The Steam Engine 1890s-1940s

Around the turn of the 20th century the steam engine
changed the face of logging forever.

Logging in the woods was no longer dependent on man and animal power. With the invention of the steam engine, different aspects of logging were modified to use this new technology. “Donkeys,” such as the Dolbeer Donkey, were steam engines with winches attached. These engines were used to haul logs out of the forest and place the loads onto wagons and flatcars. Steam tractors allowed larger loads to be moved in a shorter amount of time. Attachments to steam engines, such as air compression drag saws could be used to cut logs and free up man power.

Steam locomotives, or “Loci’s”, were used, and for the first time a large, economically profitable transportation network was possible. This transportation network helped create expanding markets outside of local areas.
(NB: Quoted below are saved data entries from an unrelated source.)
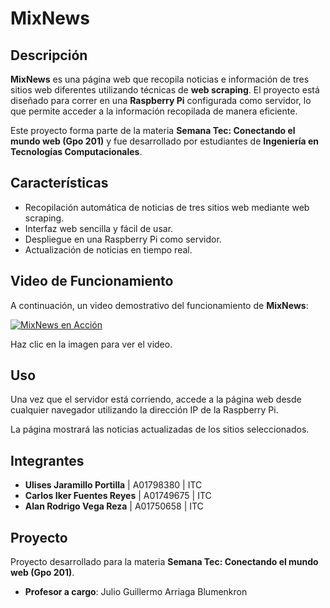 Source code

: # MixNews

## Descripción

**MixNews** es una página web que recopila noticias e información de tres sitios web diferentes utilizando técnicas de **web scraping**. El proyecto está diseñado para correr en una **Raspberry Pi** configurada como servidor, lo que permite acceder a la información recopilada de manera eficiente.

Este proyecto forma parte de la materia **Semana Tec: Conectando el mundo web (Gpo 201)** y fue desarrollado por estudiantes de **Ingeniería en Tecnologías Computacionales**.

## Características

- Recopilación automática de noticias de tres sitios web mediante web scraping.
- Interfaz web sencilla y fácil de usar.
- Despliegue en una Raspberry Pi como servidor.
- Actualización de noticias en tiempo real.

## Video de Funcionamiento

A continuación, un video demostrativo del funcionamiento de **MixNews**:

[![MixNews en Acción](https://static1.howtogeekimages.com/wordpress/wp-content/uploads/2021/06/youtube_hero_1200x675.jpg)](https://youtu.be/aVPxWA_DxMs?si=ZEycKbRszkbSWIKf)

Haz clic en la imagen para ver el video.

## Uso

Una vez que el servidor está corriendo, accede a la página web desde cualquier navegador utilizando la dirección IP de la Raspberry Pi.


La página mostrará las noticias actualizadas de los sitios seleccionados.

## Integrantes

- **Ulises Jaramillo Portilla** | A01798380 | ITC
- **Carlos Iker Fuentes Reyes** | A01749675 | ITC
- **Alan Rodrigo Vega Reza** | A01750658 | ITC

## Proyecto

Proyecto desarrollado para la materia **Semana Tec: Conectando el mundo web (Gpo 201)**.

- **Profesor a cargo**: Julio Guillermo Arriaga Blumenkron
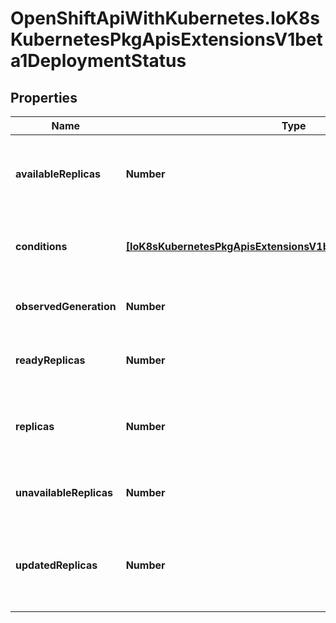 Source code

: # OpenShiftApiWithKubernetes.IoK8sKubernetesPkgApisExtensionsV1beta1DeploymentStatus

## Properties
Name | Type | Description | Notes
------------ | ------------- | ------------- | -------------
**availableReplicas** | **Number** | Total number of available pods (ready for at least minReadySeconds) targeted by this deployment. | [optional] 
**conditions** | [**[IoK8sKubernetesPkgApisExtensionsV1beta1DeploymentCondition]**](IoK8sKubernetesPkgApisExtensionsV1beta1DeploymentCondition.md) | Represents the latest available observations of a deployment&#39;s current state. | [optional] 
**observedGeneration** | **Number** | The generation observed by the deployment controller. | [optional] 
**readyReplicas** | **Number** | Total number of ready pods targeted by this deployment. | [optional] 
**replicas** | **Number** | Total number of non-terminated pods targeted by this deployment (their labels match the selector). | [optional] 
**unavailableReplicas** | **Number** | Total number of unavailable pods targeted by this deployment. | [optional] 
**updatedReplicas** | **Number** | Total number of non-terminated pods targeted by this deployment that have the desired template spec. | [optional]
In later years, machines such as the McGiffert log loader reduced the amount of time it took to load logs onto railroad cars.
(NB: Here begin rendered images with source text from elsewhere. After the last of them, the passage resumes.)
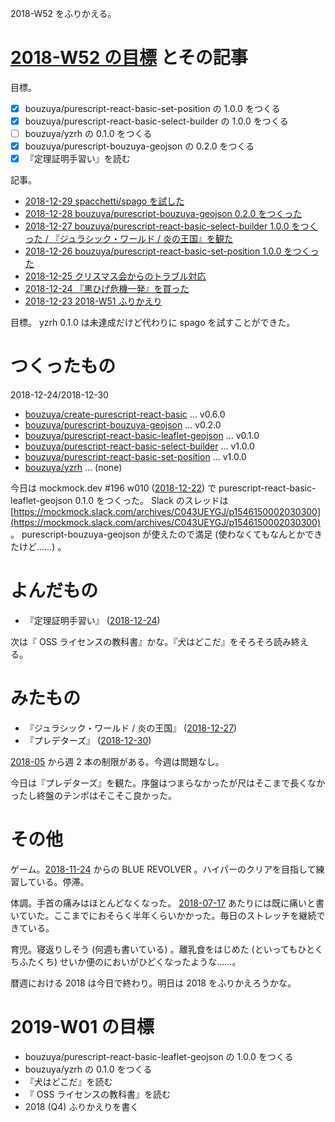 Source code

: 2018-W52 をふりかえる。

# [2018-W52 の目標][2018-12-23] とその記事

目標。

- [x] bouzuya/purescript-react-basic-set-position の 1.0.0 をつくる
- [x] bouzuya/purescript-react-basic-select-builder の 1.0.0 をつくる
- [ ] bouzuya/yzrh の 0.1.0 をつくる
- [x] bouzuya/purescript-bouzuya-geojson の 0.2.0 をつくる
- [x] 『定理証明手習い』を読む

記事。

- [2018-12-29 spacchetti/spago を試した][2018-12-29]
- [2018-12-28 bouzuya/purescript-bouzuya-geojson 0.2.0 をつくった][2018-12-28]
- [2018-12-27 bouzuya/purescript-react-basic-select-builder 1.0.0 をつくった / 『ジュラシック・ワールド / 炎の王国』を観た][2018-12-27]
- [2018-12-26 bouzuya/purescript-react-basic-set-position 1.0.0 をつくった][2018-12-26]
- [2018-12-25 クリスマス会からのトラブル対応][2018-12-25]
- [2018-12-24 『黒ひげ危機一発』を買った][2018-12-24]
- [2018-12-23 2018-W51 ふりかえり][2018-12-23]

目標。 yzrh 0.1.0 は未達成だけど代わりに spago を試すことができた。

# つくったもの

2018-12-24/2018-12-30

- [bouzuya/create-purescript-react-basic][] ... v0.6.0
- [bouzuya/purescript-bouzuya-geojson][] ... v0.2.0
- [bouzuya/purescript-react-basic-leaflet-geojson][] ... v0.1.0
- [bouzuya/purescript-react-basic-select-builder][] ... v1.0.0
- [bouzuya/purescript-react-basic-set-position][] ... v1.0.0
- [bouzuya/yzrh][] ... (none)

今日は mockmock.dev #196 w010 ([2018-12-22][]) で purescript-react-basic-leaflet-geojson 0.1.0 をつくった。 Slack のスレッドは [https://mockmock.slack.com/archives/C043UEYGJ/p1546150002030300](https://mockmock.slack.com/archives/C043UEYGJ/p1546150002030300) 。 purescript-bouzuya-geojson が使えたので満足 (使わなくてもなんとかできたけど……) 。

# よんだもの

- 『定理証明手習い』 ([2018-12-24][])

次は『 OSS ライセンスの教科書』かな。『犬はどこだ』をそろそろ読み終える。

# みたもの

- 『ジュラシック・ワールド / 炎の王国』 ([2018-12-27][])
- 『プレデターズ』 ([2018-12-30][])

[2018-05][2018-04-30] から週 2 本の制限がある。今週は問題なし。

今日は『プレデターズ』を観た。序盤はつまらなかったが尺はそこまで長くなかったし終盤のテンポはそこそこ良かった。

# その他

ゲーム。[2018-11-24][] からの BLUE REVOLVER 。ハイパーのクリアを目指して練習している。停滞。

体調。手首の痛みはほとんどなくなった。 [2018-07-17][] あたりには既に痛いと書いていた。ここまでにおそらく半年くらいかかった。毎日のストレッチを継続できている。

育児。寝返りしそう (何週も書いている) 。離乳食をはじめた (といってもひとくちふたくち) せいか便のにおいがひどくなったような……。

暦週における 2018 は今日で終わり。明日は 2018 をふりかえろうかな。

# 2019-W01 の目標

- bouzuya/purescript-react-basic-leaflet-geojson の 1.0.0 をつくる
- bouzuya/yzrh の 0.1.0 をつくる
- 『犬はどこだ』を読む
- 『 OSS ライセンスの教科書』を読む
- 2018 (Q4) ふりかえりを書く

[2018-04-30]: https://blog.bouzuya.net/2018/04/30/
[2018-07-17]: https://blog.bouzuya.net/2018/07/17/
[2018-11-24]: https://blog.bouzuya.net/2018/11/24/
[2018-12-16]: https://blog.bouzuya.net/2018/12/16/
[2018-12-22]: https://blog.bouzuya.net/2018/12/22/
[2018-12-23]: https://blog.bouzuya.net/2018/12/23/
[2018-12-24]: https://blog.bouzuya.net/2018/12/24/
[2018-12-25]: https://blog.bouzuya.net/2018/12/25/
[2018-12-26]: https://blog.bouzuya.net/2018/12/26/
[2018-12-27]: https://blog.bouzuya.net/2018/12/27/
[2018-12-28]: https://blog.bouzuya.net/2018/12/28/
[2018-12-29]: https://blog.bouzuya.net/2018/12/29/
[2018-12-30]: https://blog.bouzuya.net/2018/12/30/
[bouzuya/create-purescript-react-basic]: https://github.com/bouzuya/create-purescript-react-basic
[bouzuya/purescript-bouzuya-geojson]: https://github.com/bouzuya/purescript-bouzuya-geojson
[bouzuya/purescript-react-basic-leaflet-geojson]: https://github.com/bouzuya/purescript-react-basic-leaflet-geojson
[bouzuya/purescript-react-basic-select-builder]: https://github.com/bouzuya/purescript-react-basic-select-builder
[bouzuya/purescript-react-basic-set-position]: https://github.com/bouzuya/purescript-react-basic-set-position
[bouzuya/yzrh]: https://github.com/bouzuya/yzrh
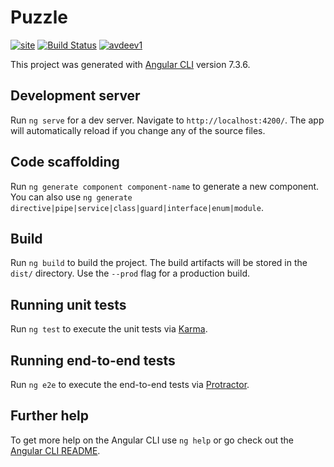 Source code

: # Puzzle

[![site](https://img.shields.io/website?url=https%3A%2F%2Ftrains.zisest.ru)](https://puzzle.avdeev1.now.sh/)
[![Build Status](https://travis-ci.com/avdeev1/gamePuzzle.svg?branch=master)](https://travis-ci.com/avdeev1/gamePuzzle)
[![avdeev1](https://circleci.com/gh/avdeev1/gamePuzzle.svg?style=svg)](https://circleci.com/gh/avdeev1/gamePuzzle)

This project was generated with [Angular CLI](https://github.com/angular/angular-cli) version 7.3.6.

## Development server

Run `ng serve` for a dev server. Navigate to `http://localhost:4200/`. The app will automatically reload if you change any of the source files.

## Code scaffolding

Run `ng generate component component-name` to generate a new component. You can also use `ng generate directive|pipe|service|class|guard|interface|enum|module`.

## Build

Run `ng build` to build the project. The build artifacts will be stored in the `dist/` directory. Use the `--prod` flag for a production build.

## Running unit tests

Run `ng test` to execute the unit tests via [Karma](https://karma-runner.github.io).

## Running end-to-end tests

Run `ng e2e` to execute the end-to-end tests via [Protractor](http://www.protractortest.org/).

## Further help

To get more help on the Angular CLI use `ng help` or go check out the [Angular CLI README](https://github.com/angular/angular-cli/blob/master/README.md).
Furthermore, the steam engine allowed sawmills to cut logs into lumber at a much faster rate. These new methods for logging allowed harvesting in places that were formerly inaccessible, allowed more trees to be harvested in less time and allowed the processing, selling and transportation of lumber over greater distances. However, while these new technologies were introduced and used by the logging industry, more traditional methods, mainly horses, high wheels and man power, were still a major part of logging practices.